The second wave has seen spirits plummet,” he said. “People’s resilience has been broken down. Getting the situation back under control suddenly turns out to be more difficult than expected. The savings are gone, while the bills are piling up. Finding a way out sometimes seems hopeless.”

The Missing Persons unit was set up in 2001, at the same time as Belgium’s police forces were being merged into one federal force. The unit came about as a direct result of the case of Marc Dutroux, serial kidnapper, rapist and killer, and the criticism levelled at the police – specifically the gendarmerie – for their failure to close in on Dutroux despite his being the prime suspect.

However terrible what that man has done may be, it is because of his case – not because of him, I do not grant him that honour – that the search for missing persons in Belgium has made a huge leap forward,” Remue wrote in his 2010 book Zeg nooit nooit (Never Say Never).

Remue became the head of the current unit’s predecessor, the National Cell for Disappearances, in 1995, and remained as head when the Missing Persons unit followed.

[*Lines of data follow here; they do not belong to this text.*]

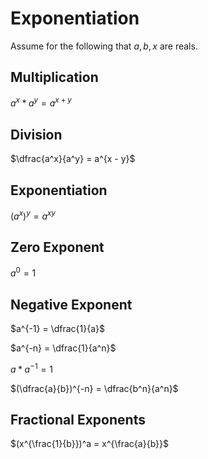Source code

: # Exponentiation

Assume for the following that ${a, b, x}$ are reals.

## Multiplication

$a^x * a^y = a^{x + y}$

## Division

$\dfrac{a^x}{a^y} = a^{x - y}$

## Exponentiation

$(a^x)^y = a^{xy}$

## Zero Exponent

$a^0 = 1$

## Negative Exponent

$a^{-1} = \dfrac{1}{a}$

$a^{-n} = \dfrac{1}{a^n}$

$a * a^{-1} = 1$

$(\dfrac{a}{b})^{-n} = \dfrac{b^n}{a^n}$

## Fractional Exponents

$(x^{\frac{1}{b}})^a = x^{\frac{a}{b}}$
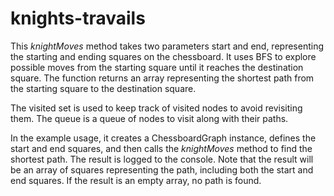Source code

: # knights-travails

This *knightMoves* method takes two parameters start and end, representing the starting and ending squares on the chessboard. It uses BFS to explore possible moves from the starting square until it reaches the destination square. The function returns an array representing the shortest path from the starting square to the destination square.

The visited set is used to keep track of visited nodes to avoid revisiting them. The queue is a queue of nodes to visit along with their paths.

In the example usage, it creates a ChessboardGraph instance, defines the start and end squares, and then calls the *knightMoves* method to find the shortest path. The result is logged to the console. Note that the result will be an array of squares representing the path, including both the start and end squares. If the result is an empty array, no path is found.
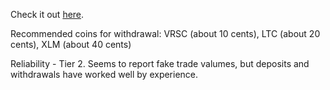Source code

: Check it out [here](https://www.bithumb.pro/register;i=dr5qat).

Recommended coins for withdrawal: VRSC (about 10 cents), LTC (about 20 cents), XLM (about 40 cents)

Reliability - Tier 2. Seems to report fake trade valumes, but deposits and withdrawals have worked well by experience.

Now, missing persons come from all age categories.

Apart from children, no age-group is spared the impact of corona, according to our files,” he said. “We feel that the second lockdown has dealt a lot of people of all ages a heavy blow.”

However he is most concerned about young people, who are more dependent on social contacts and more vulnerable to isolation.

I have a habit of calling on young people to take care of each other when they go out. In the current circumstances I would like to extend that call: take care of the people who are lonely around you.”